Manter as tradições e o modo de viver indígenas e, ao mesmo tempo, conviver com um mundo em constante transformação são os desafios que Delmira de Almeida Peres se propõe a abordar em seu trabalho de mestrado “Saberes indígenas, metodologias e processos de ensino-aprendizagem”. Indígena e moradora da Reserva Indígena Ocoy, em São Miguel do Iguaçu, Delmira é pedagoga e diretora auxiliar no Colégio Estadual Indígena Teko Ñemoingo, localizado na reserva, onde ela também reside.
Ela está finalizando os créditos e começa a preparar a dissertação do mestrado Interdisciplinar em Estudos Latino-Americanos (IELA). “Vim fazer o mestrado porque sonho em subir de nível nos estudos e, ao mesmo tempo, para mostrar, não só para a comunidade, mas também para a sociedade brasileira, que o indígena também é capaz. Para dar exemplo para os indígenas que estão na aldeia, que estão estudando”, diz. “Desde criança, sempre pensei: tenho que dar o exemplo.”

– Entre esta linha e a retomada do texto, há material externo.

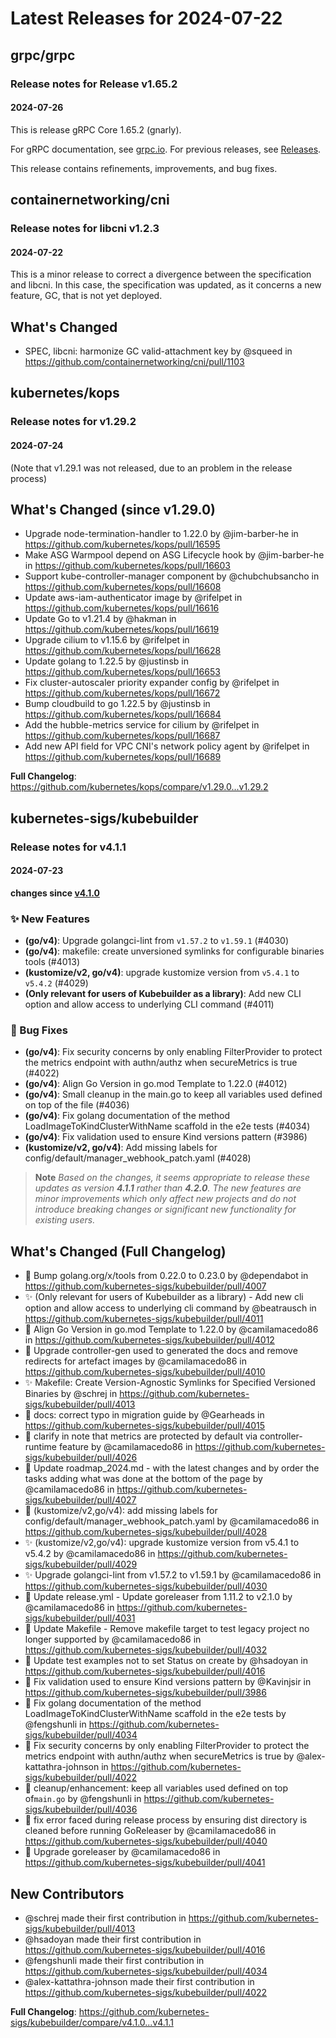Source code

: # Latest Releases for 2024-07-22  
## grpc/grpc  
### Release notes for Release v1.65.2  
#### 2024-07-26  
This is release gRPC Core 1.65.2 (gnarly).

For gRPC documentation, see [grpc.io](https://grpc.io/). For previous releases, see [Releases](https://github.com/grpc/grpc/releases).

This release contains refinements, improvements, and bug fixes.
  
## containernetworking/cni  
### Release notes for libcni v1.2.3  
#### 2024-07-22  
This is a minor release to correct a divergence between the specification and libcni. In this case, the specification was updated, as it concerns a new feature, GC, that is not yet deployed.

## What's Changed
* SPEC, libcni: harmonize GC valid-attachment key by @squeed in https://github.com/containernetworking/cni/pull/1103

  
## kubernetes/kops  
### Release notes for v1.29.2  
#### 2024-07-24  
(Note that v1.29.1 was not released, due to an problem in the release process)

## What's Changed (since v1.29.0)

* Upgrade node-termination-handler to 1.22.0 by @jim-barber-he in https://github.com/kubernetes/kops/pull/16595
* Make ASG Warmpool depend on ASG Lifecycle hook by @jim-barber-he in https://github.com/kubernetes/kops/pull/16603
* Support kube-controller-manager component by @chubchubsancho in https://github.com/kubernetes/kops/pull/16608
* Update aws-iam-authenticator image by @rifelpet in https://github.com/kubernetes/kops/pull/16616
* Update Go to v1.21.4 by @hakman in https://github.com/kubernetes/kops/pull/16619
* Upgrade cilium to v1.15.6 by @rifelpet in https://github.com/kubernetes/kops/pull/16628
* Update golang to 1.22.5 by @justinsb in https://github.com/kubernetes/kops/pull/16653
* Fix cluster-autoscaler priority expander config by @rifelpet in https://github.com/kubernetes/kops/pull/16672
* Bump cloudbuild to go 1.22.5 by @justinsb in https://github.com/kubernetes/kops/pull/16684
* Add the hubble-metrics service for cilium by @rifelpet in https://github.com/kubernetes/kops/pull/16687
* Add new API field for VPC CNI's network policy agent by @rifelpet in https://github.com/kubernetes/kops/pull/16689


**Full Changelog**: https://github.com/kubernetes/kops/compare/v1.29.0...v1.29.2  
## kubernetes-sigs/kubebuilder  
### Release notes for v4.1.1  
#### 2024-07-23  
**changes since [v4.1.0](https://github.com/kubernetes-sigs/kubebuilder/releases/v4.1.0)**

### ✨ New Features
- **(go/v4)**: Upgrade golangci-lint from `v1.57.2` to `v1.59.1` (#4030)
- **(go/v4)**: makefile: create unversioned symlinks for configurable binaries tools (#4013)
- **(kustomize/v2, go/v4)**: upgrade kustomize version from `v5.4.1` to `v5.4.2` (#4029)
- **(Only relevant for users of Kubebuilder as a library)**: Add new CLI option and allow access to underlying CLI command (#4011)

### 🐛 Bug Fixes
- **(go/v4)**: Fix security concerns by only enabling FilterProvider to protect the metrics endpoint with authn/authz when secureMetrics is true (#4022)
- **(go/v4)**: Align Go Version in go.mod Template to 1.22.0 (#4012)
- **(go/v4)**: Small cleanup in the main.go to keep all variables used defined on top of the file (#4036)
- **(go/v4)**: Fix golang documentation of the method LoadImageToKindClusterWithName scaffold in the e2e tests (#4034)
- **(go/v4)**: Fix validation used to ensure Kind versions pattern (#3986)
- **(kustomize/v2, go/v4)**: Add missing labels for config/default/manager_webhook_patch.yaml (#4028)

> **Note** _Based on the changes, it seems appropriate to release these updates as version **4.1.1** rather than **4.2.0**. The new features are minor improvements which only affect new projects and do not introduce breaking changes or significant new functionality for existing users._

## What's Changed (Full Changelog)

* 🌱  Bump golang.org/x/tools from 0.22.0 to 0.23.0 by @dependabot in https://github.com/kubernetes-sigs/kubebuilder/pull/4007
* ✨ (Only relevant for users of Kubebuilder as a library) - Add new cli option and allow access to underlying cli command by @beatrausch in https://github.com/kubernetes-sigs/kubebuilder/pull/4011
* 🐛 Align Go Version in go.mod Template to 1.22.0 by @camilamacedo86 in https://github.com/kubernetes-sigs/kubebuilder/pull/4012
* 📖 Upgrade controller-gen used to generated the docs and remove redirects for artefact images  by @camilamacedo86 in https://github.com/kubernetes-sigs/kubebuilder/pull/4010
* ✨ Makefile: Create Version-Agnostic Symlinks for Specified Versioned Binaries by @schrej in https://github.com/kubernetes-sigs/kubebuilder/pull/4013
* 📖 docs: correct typo in migration guide by @Gearheads in https://github.com/kubernetes-sigs/kubebuilder/pull/4015
* 📖 clarify in note that metrics are protected by default via controller-runtime feature by @camilamacedo86 in https://github.com/kubernetes-sigs/kubebuilder/pull/4026
* 📖 Update roadmap_2024.md - with the latest changes and by order the tasks adding what was done at the bottom of the page by @camilamacedo86 in https://github.com/kubernetes-sigs/kubebuilder/pull/4027
* 🐛 (kustomize/v2,go/v4): add missing labels for config/default/manager_webhook_patch.yaml by @camilamacedo86 in https://github.com/kubernetes-sigs/kubebuilder/pull/4028
* ✨ (kustomize/v2,go/v4): upgrade kustomize version from v5.4.1 to v5.4.2 by @camilamacedo86 in https://github.com/kubernetes-sigs/kubebuilder/pull/4029
* ✨ Upgrade golangci-lint from v1.57.2 to v1.59.1 by @camilamacedo86 in https://github.com/kubernetes-sigs/kubebuilder/pull/4030
* 🌱 Update release.yml - Update goreleaser from 1.11.2 to v2.1.0 by @camilamacedo86 in https://github.com/kubernetes-sigs/kubebuilder/pull/4031
* 🌱 Update Makefile - Remove makefile target to test legacy project no longer supported by @camilamacedo86 in https://github.com/kubernetes-sigs/kubebuilder/pull/4032
* 📖 Update test examples not to set Status on create by @hsadoyan in https://github.com/kubernetes-sigs/kubebuilder/pull/4016
* 🐛 Fix validation used to ensure Kind versions pattern by @Kavinjsir in https://github.com/kubernetes-sigs/kubebuilder/pull/3986
* 🐛 Fix golang documentation of the method LoadImageToKindClusterWithName  scaffold in the e2e tests by @fengshunli in https://github.com/kubernetes-sigs/kubebuilder/pull/4034
* 🐛 Fix security concerns by only enabling FilterProvider to protect the metrics endpoint with authn/authz when secureMetrics is true by @alex-kattathra-johnson in https://github.com/kubernetes-sigs/kubebuilder/pull/4022
* 🐛 cleanup/enhancement: keep all variables used defined on top of`main.go` by @fengshunli in https://github.com/kubernetes-sigs/kubebuilder/pull/4036
* 🌱 fix error faced during release process by ensuring dist directory is cleaned before running GoReleaser by @camilamacedo86 in https://github.com/kubernetes-sigs/kubebuilder/pull/4040
* 🌱 Upgrade goreleaser by @camilamacedo86 in https://github.com/kubernetes-sigs/kubebuilder/pull/4041

## New Contributors
* @schrej made their first contribution in https://github.com/kubernetes-sigs/kubebuilder/pull/4013
* @hsadoyan made their first contribution in https://github.com/kubernetes-sigs/kubebuilder/pull/4016
* @fengshunli made their first contribution in https://github.com/kubernetes-sigs/kubebuilder/pull/4034
* @alex-kattathra-johnson made their first contribution in https://github.com/kubernetes-sigs/kubebuilder/pull/4022

**Full Changelog**: https://github.com/kubernetes-sigs/kubebuilder/compare/v4.1.0...v4.1.1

Delmira acredita que estudar é uma necessidade cada vez maior para os povos indígenas. “Acabou a floresta, não tem mais caça, não tem mais pesca, [nossa ferramenta de trabalho] não é mais a canoa, nem a flecha, principalmente aqui no Oeste do Paraná, na fronteira onde vivemos”, comenta. No seu projeto de mestrado, Delmira quer mostrar que é possível conciliar a educação formal com os saberes indígenas, buscando metodologias e processos de ensino e aprendizagem adequados a esse objetivo. “A gente sabe muito bem que não é mais como antes e procura estratégias para um ensino-aprendizagem voltado ao conhecimento indígena, que esteja mais próximo”, explica. “Se não praticarmos [a cultura e tradições], vão se acabar.”
Futuro
A educação é preocupação crescente na Reserva do Ocoy, diz Delmira, que enfrentou muitos desafios para poder cursar a faculdade de Pedagogia. “Hoje, no Ocoy, temos dois estudantes de Pedagogia, na Unioeste, dois estudantes de magistério e um fazendo Administração”, comenta com orgulho. “Vejo que eles estão mais interessados”, diz. Segundo ela, 15 alunos estão terminando o ensino médio e demonstram interesse em fazer um curso superior. Na reserva, onde moram entre 700 e 750 indígenas, 310 estão matriculados em diferentes níveis escolares (do pré ao ensino médio).
Delmira, além de pedagoga, é uma conselheira para os alunos. “Oriento muito bem eles. Claro que é importante o conhecimento científico para enfrentar os desafios que estamos vivendo nesse mundo com tanta tecnologia, mas, ao mesmo tempo, valorizando e praticando nossa cultura. Sempre no sentido de preservação e de resistência”, conta.
Segundo ela, um grupo de professores indígenas está produzindo, aos poucos, materiais específicos para alfabetizar as crianças da aldeia, voltados à tradição, ao guarani e à língua materna. “O nosso sonho é alfabetizar o aluno indígena dos anos iniciais só na língua materna. Esse é nosso sonho. Para depois, no terceiro, quarto ano, iniciar o português. Vejo que só assim se vão manter a língua e a tradição, o modo de viver indígena”, acredita.
Exemplo
A força para buscar seus objetivos veio dos pais, conta a estudante. “Eles eram analfabetos, mas eram exemplo em tudo. Eles sempre falavam, ‘não é que a gente sofre de miséria, a gente planta de tudo, tem de tudo, mas eu quero que vocês estudem’. São essas palavras que eu estou seguindo, estou tentando fazer e tentando dar o exemplo.”
Delmira lembra que o fato de ser mulher é um desafio a mais. “Sofri bastante para estudar, mas consegui. Fiz Pedagogia à noite, tive que sair de casa, de segunda a sexta-feira, mas consegui”, comenta. “Nós, mulheres indígenas, estamos à frente. Pensa-se que as mulheres indígenas são muito submissas, mas não somos. Estamos lutando. Quero que as mulheres também sigam esse exemplo, porque a gente [homens e mulheres] tem de trabalhar um ao lado do outro. Nem à frente, nem atrás, ao lado”, ensina.
“Para mim é uma gratificação, um desafio e uma honra orientar essa aluna”, diz a docente Maria Eta Vieira, que é orientadora de Delmira no mestrado. “Ela tem tudo para fazer um trabalho muito bom e que tenha repercussão direta na vida dela e dessas comunidades”, completa.